:: Problem ::
In the data below, find every line with the word "bgSize" and copy it out.
##### Supplied records #####
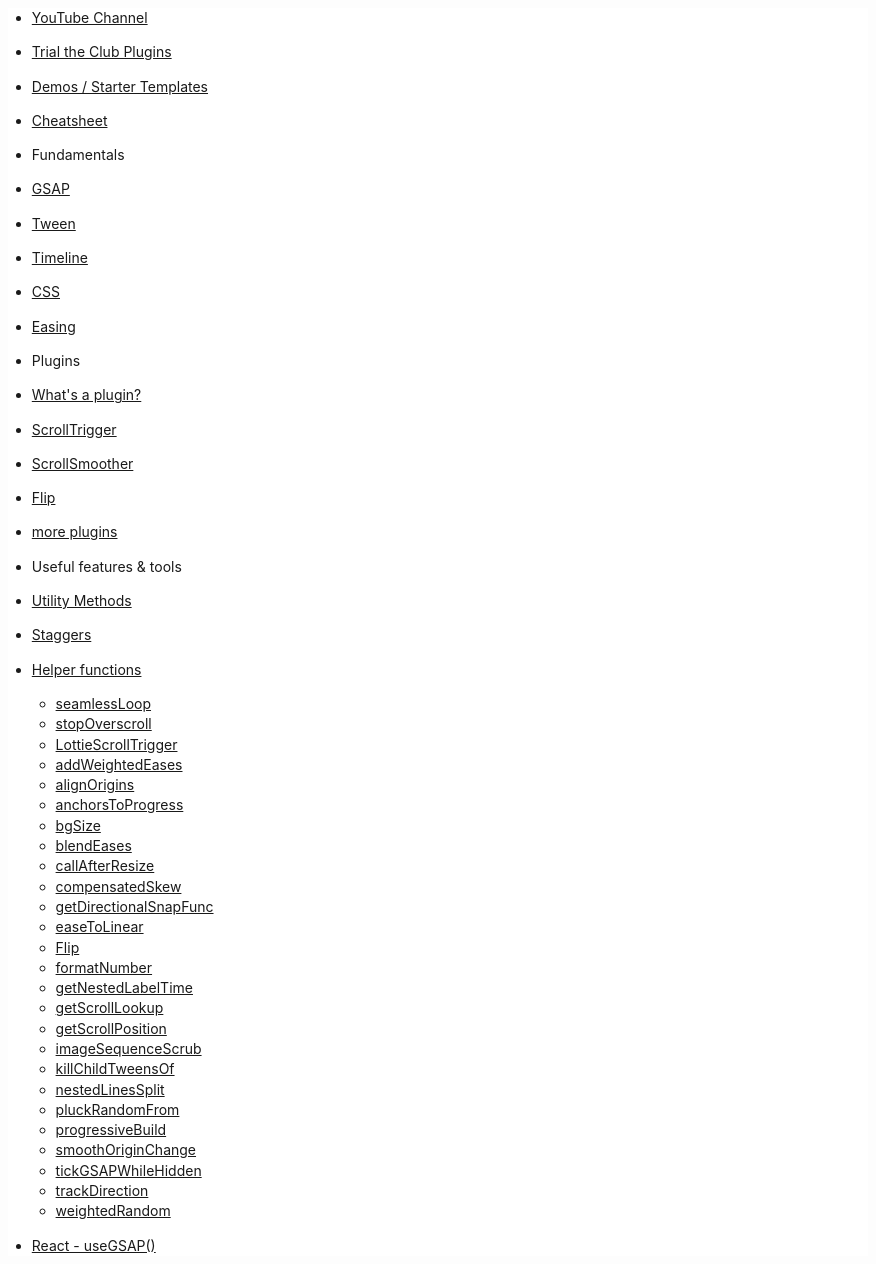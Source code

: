 - [YouTube Channel](https://www.youtube.com/@GreenSockLearning)
- [Trial the Club Plugins](https://gsap.com/resources/trial)
- [Demos / Starter Templates](https://gsap.com/demos)
- [Cheatsheet](https://gsap.com/cheatsheet)
- Fundamentals
- [GSAP](https://gsap.com/docs/v3/GSAP/)

- [Tween](https://gsap.com/docs/v3/GSAP/Tween)

- [Timeline](https://gsap.com/docs/v3/GSAP/Timeline)

- [CSS](https://gsap.com/docs/v3/GSAP/CorePlugins/CSS)
- [Easing](https://gsap.com/docs/v3/Eases)

- Plugins
- [What's a plugin?](https://gsap.com/docs/v3/Plugins)
- [ScrollTrigger](https://gsap.com/docs/v3/Plugins/ScrollTrigger/)

- [ScrollSmoother](https://gsap.com/docs/v3/Plugins/ScrollSmoother/)

- [Flip](https://gsap.com/docs/v3/Plugins/Flip/)

- [more plugins](https://gsap.com/docs/v3/HelperFunctions/helpers/bgSize/#)

- Useful features & tools
- [Utility Methods](https://gsap.com/docs/v3/GSAP/UtilityMethods)

- [Staggers](https://gsap.com/resources/getting-started/Staggers)
- [Helper functions](https://gsap.com/docs/v3/HelperFunctions/)

  - [seamlessLoop](https://gsap.com/docs/v3/HelperFunctions/helpers/seamlessLoop)
  - [stopOverscroll](https://gsap.com/docs/v3/HelperFunctions/helpers/stopOverscroll)
  - [LottieScrollTrigger](https://gsap.com/docs/v3/HelperFunctions/helpers/LottieScrollTrigger)
  - [addWeightedEases](https://gsap.com/docs/v3/HelperFunctions/helpers/addWeightedEases)
  - [alignOrigins](https://gsap.com/docs/v3/HelperFunctions/helpers/alignOrigins)
  - [anchorsToProgress](https://gsap.com/docs/v3/HelperFunctions/helpers/anchorsToProgress)
  - [bgSize](https://gsap.com/docs/v3/HelperFunctions/helpers/bgSize)
  - [blendEases](https://gsap.com/docs/v3/HelperFunctions/helpers/blendEases)
  - [callAfterResize](https://gsap.com/docs/v3/HelperFunctions/helpers/callAfterResize)
  - [compensatedSkew](https://gsap.com/docs/v3/HelperFunctions/helpers/compensatedSkew)
  - [getDirectionalSnapFunc](https://gsap.com/docs/v3/HelperFunctions/helpers/getDirectionalSnapFunc)
  - [easeToLinear](https://gsap.com/docs/v3/HelperFunctions/helpers/easeToLinear)
  - [Flip](https://gsap.com/docs/v3/HelperFunctions/helpers/FLIP)
  - [formatNumber](https://gsap.com/docs/v3/HelperFunctions/helpers/formatNumber)
  - [getNestedLabelTime](https://gsap.com/docs/v3/HelperFunctions/helpers/getNestedLabelTime)
  - [getScrollLookup](https://gsap.com/docs/v3/HelperFunctions/helpers/getScrollLookup)
  - [getScrollPosition](https://gsap.com/docs/v3/HelperFunctions/helpers/getScrollPosition)
  - [imageSequenceScrub](https://gsap.com/docs/v3/HelperFunctions/helpers/imageSequenceScrub)
  - [killChildTweensOf](https://gsap.com/docs/v3/HelperFunctions/helpers/killChildTweensOf)
  - [nestedLinesSplit](https://gsap.com/docs/v3/HelperFunctions/helpers/nestedLinesSplit)
  - [pluckRandomFrom](https://gsap.com/docs/v3/HelperFunctions/helpers/pluckRandomFrom)
  - [progressiveBuild](https://gsap.com/docs/v3/HelperFunctions/helpers/progressiveBuild)
  - [smoothOriginChange](https://gsap.com/docs/v3/HelperFunctions/helpers/smoothOriginChange)
  - [tickGSAPWhileHidden](https://gsap.com/docs/v3/HelperFunctions/helpers/tickGSAPWhileHidden)
  - [trackDirection](https://gsap.com/docs/v3/HelperFunctions/helpers/trackDirection)
  - [weightedRandom](https://gsap.com/docs/v3/HelperFunctions/helpers/weightedRandom)
- [React - useGSAP()](https://gsap.com/resources/React)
#####
:: Your response ::
- [more plugins](https://gsap.com/docs/v3/HelperFunctions/helpers/bgSize/#)
  - [bgSize](https://gsap.com/docs/v3/HelperFunctions/helpers/bgSize)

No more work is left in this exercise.